Induction of oral tremor in mice by the acetylcholinesterase inhibitor galantamine: Reversal with adenosine A2A antagonism

Abstract

Tremulous jaw movements (TJMs) have become a commonly used rat model of Parkinsonian tremor. TJMs can be induced by a number of neurochemical conditions that parallel those seen in human Parkinsonism, including DA depletion, DA antagonism, and cholinomimetic administration, and can be reduced by various antiparkinsonian agents. TJMs typically occur in bursts with the peak frequency in the range of 3–7.5 Hz, which is similar to the Parkinsonian tremor frequency range.
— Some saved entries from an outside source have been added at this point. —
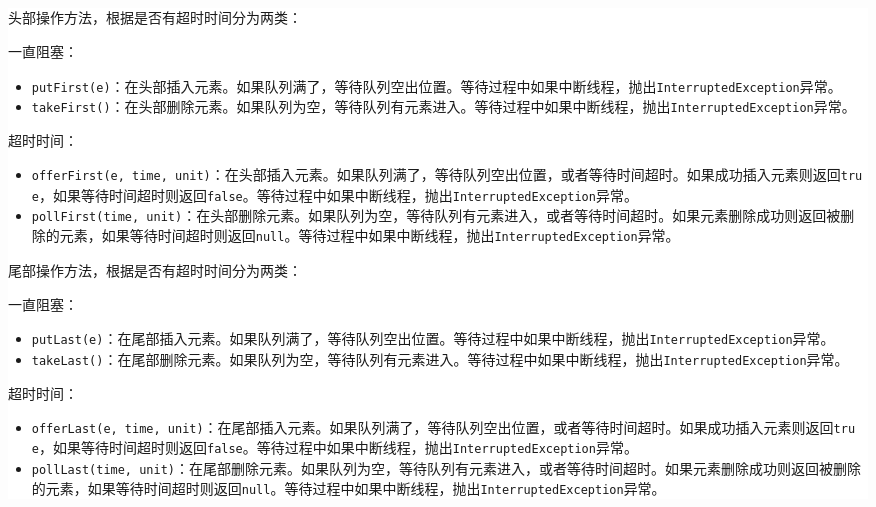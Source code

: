 头部操作方法，根据是否有超时时间分为两类：

一直阻塞：

- `putFirst(e)`：在头部插入元素。如果队列满了，等待队列空出位置。等待过程中如果中断线程，抛出`InterruptedException`异常。
- `takeFirst()`：在头部删除元素。如果队列为空，等待队列有元素进入。等待过程中如果中断线程，抛出`InterruptedException`异常。

超时时间：

- `offerFirst(e, time, unit)`：在头部插入元素。如果队列满了，等待队列空出位置，或者等待时间超时。如果成功插入元素则返回`true`，如果等待时间超时则返回`false`。等待过程中如果中断线程，抛出`InterruptedException`异常。
- `pollFirst(time, unit)`：在头部删除元素。如果队列为空，等待队列有元素进入，或者等待时间超时。如果元素删除成功则返回被删除的元素，如果等待时间超时则返回`null`。等待过程中如果中断线程，抛出`InterruptedException`异常。

尾部操作方法，根据是否有超时时间分为两类：

一直阻塞：

- `putLast(e)`：在尾部插入元素。如果队列满了，等待队列空出位置。等待过程中如果中断线程，抛出`InterruptedException`异常。
- `takeLast()`：在尾部删除元素。如果队列为空，等待队列有元素进入。等待过程中如果中断线程，抛出`InterruptedException`异常。

超时时间：

- `offerLast(e, time, unit)`：在尾部插入元素。如果队列满了，等待队列空出位置，或者等待时间超时。如果成功插入元素则返回`true`，如果等待时间超时则返回`false`。等待过程中如果中断线程，抛出`InterruptedException`异常。
- `pollLast(time, unit)`：在尾部删除元素。如果队列为空，等待队列有元素进入，或者等待时间超时。如果元素删除成功则返回被删除的元素，如果等待时间超时则返回`null`。等待过程中如果中断线程，抛出`InterruptedException`异常。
While the vast majority of this work has been done using rats, current efforts have focused on extending the TJM model to mice. The aim of the present studies was to establish a mouse model of Parkinsonian resting tremor using the anticholinesterase galantamine, and to investigate the effects of adenosine A2A antagonism on galantamine-induced TJMs. Galantamine significantly induced TJMs in a dose-dependent manner (0.5, 1.0, 1.5, 2.0, 2.5 mg/kg IP). The TJMs tended to occur in bursts in the 3–7.5 Hz frequency range, with a peak frequency of approximately 6 Hz. Systemic administration of the adenosine A2A antagonist MSX-3 (2.5, 5.0, 10.0 mg/kg) significantly attenuated galantamine-induced TJMs. Co-administration of MSX-3 also altered the local frequency of galantamine-induced TJMs, decreasing the peak frequency from approximately 6 Hz to 5 Hz, though the vast majority of TJMs remained in the frequency range characteristic of Parkinsonian resting tremor. These results indicate that adenosine A2A antagonism is capable of reducing anticholinesterase-induced TJMs in mice. Extending the TJM model to mice gives researchers an additional avenue for investigating drug-induced Parkinsonism and tremorogenesis, and could be a useful addition to the study of motor abnormalities observed in mouse genetic models of Parkinsonism.